So a market transaction has been reached whereby Newco (owned by Subsea 7) will charter the vessel for USD 4.3m per annum and the cost of the dry dock (c. 2018) is split 50/50 at ~USD 5m each. That is, in the current environment Subsea 7/Newco judges that it is economic to add marginal (extra) lay capacity at bareboat rate per year of USD 4.3m, plus drydock accrual and operating expenses,  and the bank/owner has agreed it is economic to charter their asset at this rate. That is a market-based economic transaction between a “willing-buyer/ willing-seller” for the capital value of the asset and it reflects some backlog that a qualified purchaser can deliver with it. Subsea 7/Newco has an option to purchase the asset for USD 370m during the first 2 years of the charter agreement and this is then used a “floor” going forward or broker valuations less USD 20m. The extension options rise dramatically (see below).

Now if you add 3% per annum to the charter rate, add in dry dock costs, assume 10m salvage value in 20 years, and discount this back by the DNB WACC (10.4% today) you get an implied vessel value of ~ USD 43m.  I would argue that is a fair value for the vessel, which is pretty much in line with the discount MDR paid for the Amazon and NPCC paid for Atlantis (I mentioned this yesterday).  [I used the 3% growth in the annual day rate to reflect an industry with excess capacity and therefore growth roughly inline or above a CPI measure, obviously the mortgage banks would regard this number as unacceptably low. However, I think the discount rate at DNB WACC (rather than funding costs or liquidity spreads perhaps) given the project risk is far too low. Obviously different inputs will lead to different results.] For the sake of a comparison in order to get the vessel value to anything like USD 370m you have to increase the charter rate 25% per annum for the entire assumed 20 year period! The charter rate is also linked to a LIBOR adjustment, something that is very rare, and highlights how senstive the banks are to a valuation projection here.

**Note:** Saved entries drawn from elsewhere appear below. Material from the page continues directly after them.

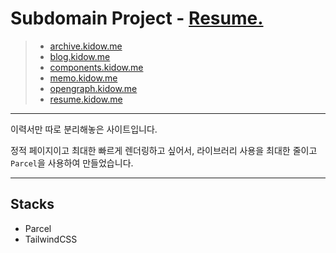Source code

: # Subdomain Project - [Resume.](https://resume.kidow.me)

> - [archive.kidow.me](https://github.com/kidow/archive)
> - [blog.kidow.me](https://github.com/kidow/blog)
> - [components.kidow.me](https://github.com/kidow/components)
> - [memo.kidow.me](https://github.com/kidow/memo)
> - [opengraph.kidow.me](https://github.com/kidow/opengraph)
> - [resume.kidow.me](https://github.com/kidow/resume)

---

이력서만 따로 분리해놓은 사이트입니다.

정적 페이지이고 최대한 빠르게 렌더링하고 싶어서, 라이브러리 사용을 최대한 줄이고 `Parcel`을 사용하여 만들었습니다.

---

## Stacks

- Parcel
- TailwindCSS
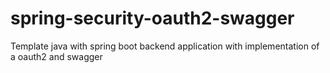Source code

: # spring-security-oauth2-swagger

Template java with spring boot backend application with implementation of a oauth2 and swagger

This purchase option number strikes me as a fantasy and reflects the fact that DNB recorded a capital value of USD 370m outstanding in the Chap 11 filing. If you look at the forward order book for subsea trees or announced projects in three years, and all the excess capacity on the vessels, who really believes Subsea 7 is going to pay USD 60 000 per day in 4 years time (USD 21.9m per annum) rising to USD 80 000 per day (USD 29m per annum) in 5 years time? You might do under the assumptions in the first graph but not in the second. It is a chimera to help the banks out and allow everyone to play for time. The initial charter rate implies a 1.16% interest rate on the capital outstanding, so DNB don’t really believe the USD 370m figure, but it highlights the size of the economic subsidy required now for everyone to pretend they haven’t lost as much money as they say.

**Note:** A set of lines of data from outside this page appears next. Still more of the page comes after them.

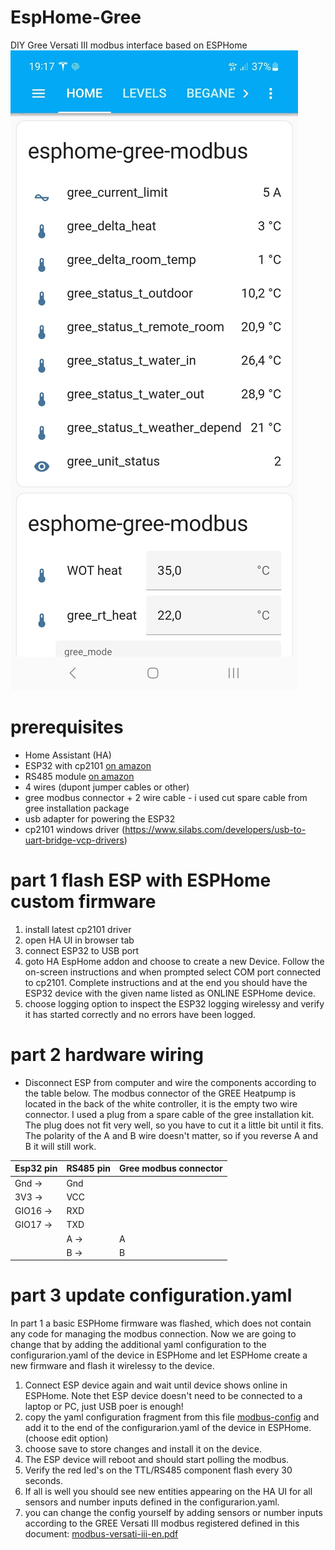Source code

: # EspHome-Gree
DIY Gree Versati III modbus interface based on ESPHome
![Home Assistant UI](/gWgBYqcLsEN2S66OJ06bcFKo.jpg)

# prerequisites
- Home Assistant (HA)
- ESP32 with cp2101 [on amazon](https://www.amazon.nl/dp/B071P98VTG?ref_=cm_sw_r_mwn_dp_SBXP3Q2HR019KM7MCFVS&th=1&psc=1)
- RS485 module [on amazon](https://www.amazon.nl/dp/B07DN115BZ?ref_=cm_sw_r_mwn_dp_3SAQTGR00DE9YA1PEM5G)
- 4 wires (dupont jumper cables or other)
- gree modbus connector + 2 wire cable - i used cut spare cable from gree installation package
- usb adapter for powering the ESP32
- cp2101 windows driver (https://www.silabs.com/developers/usb-to-uart-bridge-vcp-drivers)

# part 1 flash ESP with ESPHome custom firmware
1. install latest cp2101 driver
2. open HA UI in browser tab
3. connect ESP32 to USB port
4. goto HA EspHome addon and choose to create a new Device. Follow the on-screen instructions and when prompted select COM port connected to cp2101. Complete instructions and at the end you should have the ESP32 device with the given name listed as ONLINE ESPHome device.
5. choose logging option to inspect the ESP32 logging wirelessy and verify it has started correctly and no errors have been logged.
# part 2 hardware wiring
- Disconnect ESP from computer and wire the components according to the table below.
The modbus connector of the GREE Heatpump is located in the back of the white controller, it is the empty two wire connector. I used a plug from a spare cable of the gree installation kit. The plug does not fit very well, so you have to cut it a little bit until it fits. The polarity of the A and B wire doesn't matter, so if you reverse A and B it will still work.

|Esp32 pin|RS485 pin|Gree modbus connector|
|--------|----------|---------------|
|Gnd -> |Gnd||
|3V3 -> |VCC||
|GIO16 -> |RXD||
|GIO17 -> |TXD||
||A -> |A|
||B -> |B|

# part 3 update configuration.yaml
In part 1 a basic ESPHome firmware was flashed, which does not contain any code for managing the modbus connection. Now we are going to change that by adding the additional yaml configuration to the configurarion.yaml of the device in ESPHome and let ESPHome create a new firmware and flash it wirelessy to the device.
1. Connect ESP device again and wait until device shows online in ESPHome. Note thet ESP device doesn't need to be connected to a laptop or PC, just USB poer is enough!
2. copy the yaml configuration fragment from this file [modbus-config](/versati_III_modbus_part.yaml) and add it to the end of the configurarion.yaml of the device in ESPHome.(choose edit option)
1. choose save to store changes and install it on the device.
1. The ESP device will reboot and should start polling the modbus.
2. Verify the red led's on the TTL/RS485 component flash every 30 seconds.
3. If all is well you should see new entities appearing on the HA UI for all sensors and number inputs defined in the configurarion.yaml.
4. you can change the config yourself by adding sensors or number inputs according to the GREE Versati III modbus registered defined in this document: [modbus-versati-iii-en.pdf](https://drive.google.com/file/d/1_o67xv75g68sQVmECE-3xjOdgQOLe2Cn/view?pli=1)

I was a big fan of Subsea 7 just handing the asset back and forcing the banks into a lengthy period of nervousness and reality, but it would have meant Subsea having to tender for the work. I believe that the Lewek Constellation is such a specific asset that it is actually effectively valueless in the current market. The best thing for the industry was for the asset to fade into obscurity; in this market, and after Ceona, no one would risk a start-up and few other companies would have agreed to help DNB. Clearly Subsea 7 have a strong cash and liquidity position, need the work, and this gives them an option if the market really did take off again. However, surely the most likely scenario from the banks point-of-view, under any objective reading of the market, is that in two years Subsea 7 come back and tell them to start getting real about the price and the asset value? There is a very Norwegian behind the scenes solution going on here with DNB obviously desperate not to have to recognise the vessel at a fire sale price now, or expose itself to the OpEx, and in all likelihood was involved in soliciting Subsea 7 as part of the financing shop around discussed in the documents.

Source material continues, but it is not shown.